Entries shown:

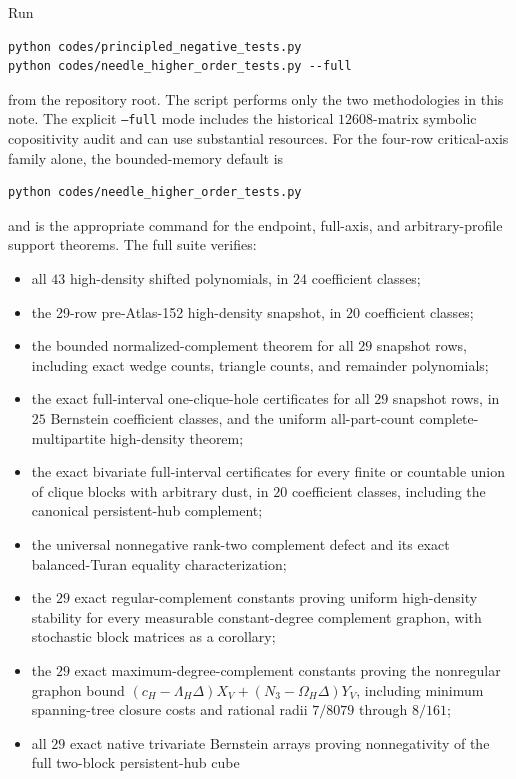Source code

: \documentclass[11pt]{article}
\begin{document}
Run
\begin{verbatim}
python codes/principled_negative_tests.py
python codes/needle_higher_order_tests.py --full
\end{verbatim}
from the repository root.  The script performs only the two methodologies in
this note.  The explicit \texttt{--full} mode includes the historical
$12608$-matrix symbolic copositivity audit and can use substantial resources.
For the four-row critical-axis family alone, the bounded-memory default is
\begin{verbatim}
python codes/needle_higher_order_tests.py
\end{verbatim}
and is the appropriate command for the endpoint, full-axis, and
arbitrary-profile support theorems.  The full suite verifies:
\begin{itemize}
 \item all $43$ high-density shifted polynomials, in $24$ coefficient classes;
 \item the 29-row pre-Atlas-152 high-density snapshot, in $20$ coefficient
 classes;
 \item the bounded normalized-complement theorem for all $29$ snapshot rows,
 including exact wedge counts, triangle counts, and remainder
 polynomials;
 \item the exact full-interval one-clique-hole certificates for all $29$
 snapshot rows, in $25$ Bernstein coefficient classes, and the uniform
 all-part-count complete-multipartite high-density theorem;
 \item the exact bivariate full-interval certificates for every finite or
 countable union of clique blocks with arbitrary dust, in $20$ coefficient
 classes, including the canonical persistent-hub complement;
 \item the universal nonnegative rank-two complement defect and its exact
 balanced-Turan equality characterization;
 \item the $29$ exact regular-complement constants proving uniform
 high-density stability for every measurable constant-degree complement
 graphon, with stochastic block matrices as a corollary;
 \item the $29$ exact maximum-degree-complement constants proving the
 nonregular graphon bound
 $(c_H-\Lambda_H\Delta)X_V+(N_3-\Omega_H\Delta)Y_V$, including minimum
 spanning-tree closure costs and rational radii $7/8079$ through $8/161$;
 \item all $29$ exact native trivariate Bernstein arrays proving
 nonnegativity of the full two-block persistent-hub cube

\end{itemize}
\end{document}
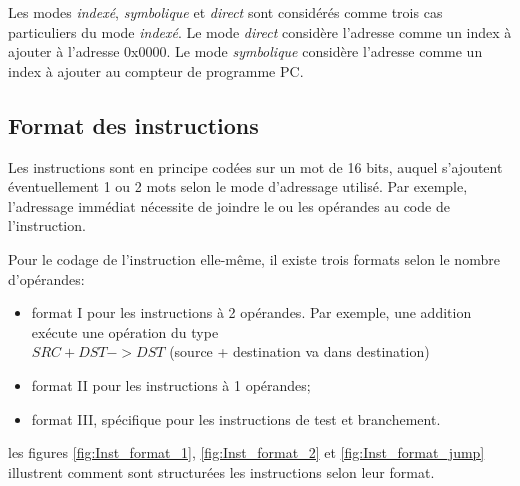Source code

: Les modes \textit{indexé}, \textit{symbolique} et \textit{direct} sont considérés comme trois cas particuliers du mode \textit{indexé}. Le mode \textit{direct} considère l'adresse comme un index à ajouter à l'adresse 0x0000. Le mode \textit{symbolique} considère l'adresse comme un index à ajouter au compteur de programme PC.

\subsection{Format des instructions}
Les instructions sont en principe codées sur un mot de 16 bits, auquel s'ajoutent éventuellement 1 ou 2 mots selon le mode d'adressage utilisé. Par exemple, l'adressage immédiat nécessite de joindre le ou les opérandes au code de l'instruction.

Pour le codage de l'instruction elle-même, il existe trois formats selon le nombre d'opérandes:
\begin{itemize}[label=\textbullet,font=\small]
\item format I pour les instructions à 2 opérandes. Par exemple, une addition exécute une opération du type\\ $SRC + DST -> DST$ (source + destination va dans destination)
\item format II pour les instructions à 1 opérandes;
\item format III, spécifique pour les instructions de test et branchement.
\end{itemize}

les figures \ref{fig:Inst_format_1}, \ref{fig:Inst_format_2} et \ref{fig:Inst_format_jump} illustrent comment sont structurées les instructions selon leur format.

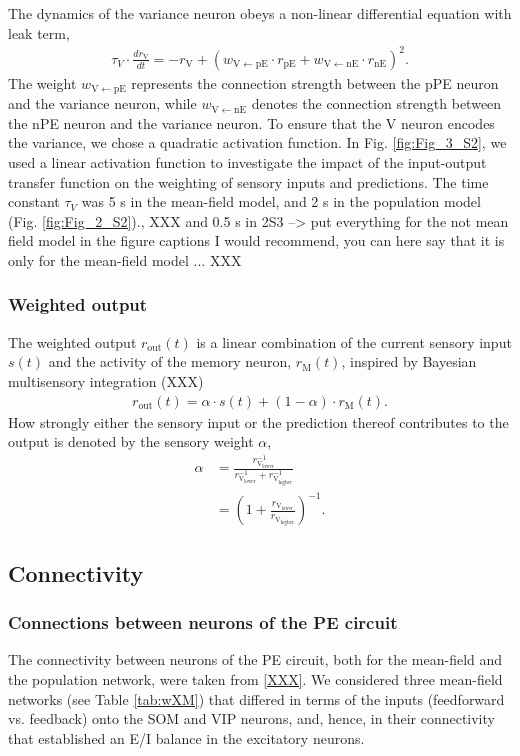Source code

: \documentclass[10pt,a4paper,draft]{article}
\begin{document}
The dynamics of the variance neuron obeys a non-linear differential equation with leak term,
%
\begin{align}
\tau_V \cdot \frac{dr_\mathrm{V}}{dt} = -r_\mathrm{V} + (w_\mathrm{V\leftarrow pE} \cdot r_\mathrm{pE} + w_\mathrm{V\leftarrow nE} \cdot r_\mathrm{nE})^2.
\end{align}
%
The weight $w_\mathrm{V\leftarrow pE}$ represents the connection strength between the pPE neuron and the variance neuron, while  $w_\mathrm{V\leftarrow nE}$ denotes the connection strength between the nPE neuron and the variance neuron. To ensure that the V neuron encodes the variance, we chose a quadratic activation function. In Fig. \ref{fig:Fig_3_S2}, we used a linear activation function to investigate the impact of the input-output transfer function on the weighting of sensory inputs and predictions. The time constant $\tau_V$ was 5 s in the mean-field model, and 2 s in the population model (Fig. \ref{fig:Fig_2_S2})., XXX and 0.5 s in 2S3 --> put everything for the not mean field model in the figure captions I would recommend, you can here say that it is only for the mean-field model ... XXX

\subsubsection{Weighted output}
%
The weighted output $r_\mathrm{out}(t) $ is a linear combination of the current sensory input $s(t)$ and the activity of the memory neuron, $r_\mathrm{M}(t)$, inspired by Bayesian multisensory integration (XXX)
%
\begin{align}
r_\mathrm{out}(t) = \alpha \cdot s(t) + (1-\alpha) \cdot r_\mathrm{M}(t).
\end{align}
%
How strongly either the sensory input or the prediction thereof contributes to the output is denoted by the sensory weight $\alpha$,
%
\begin{align}
\alpha &= \frac{r_\mathrm{V_{lower}}^{-1}}{r_\mathrm{V_{lower}}^{-1} + r_\mathrm{V_{higher}}^{-1}}\nonumber\\
& = \left( 1 + \frac{r_\mathrm{V_{lower}}}{r_\mathrm{V_{higher}}} \right)^{-1}.
\end{align}

\subsection{Connectivity}
%
%
\subsubsection{Connections between neurons of the PE circuit}
%
The connectivity between neurons of the PE circuit, both for the mean-field and the population network, were taken from \ref{XXX}. We considered three mean-field networks (see Table \ref{tab:wXM}) that differed in terms of the inputs (feedforward vs. feedback) onto the SOM and VIP neurons, and, hence, in their connectivity that established an E/I balance in the excitatory neurons.
\end{document}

Problem to work on: Among the lines above, find those holding "article" and copy each one.

Result of this exercise:
: \documentclass[11pt]{article}
: \documentclass[10pt,a4paper,draft]{article}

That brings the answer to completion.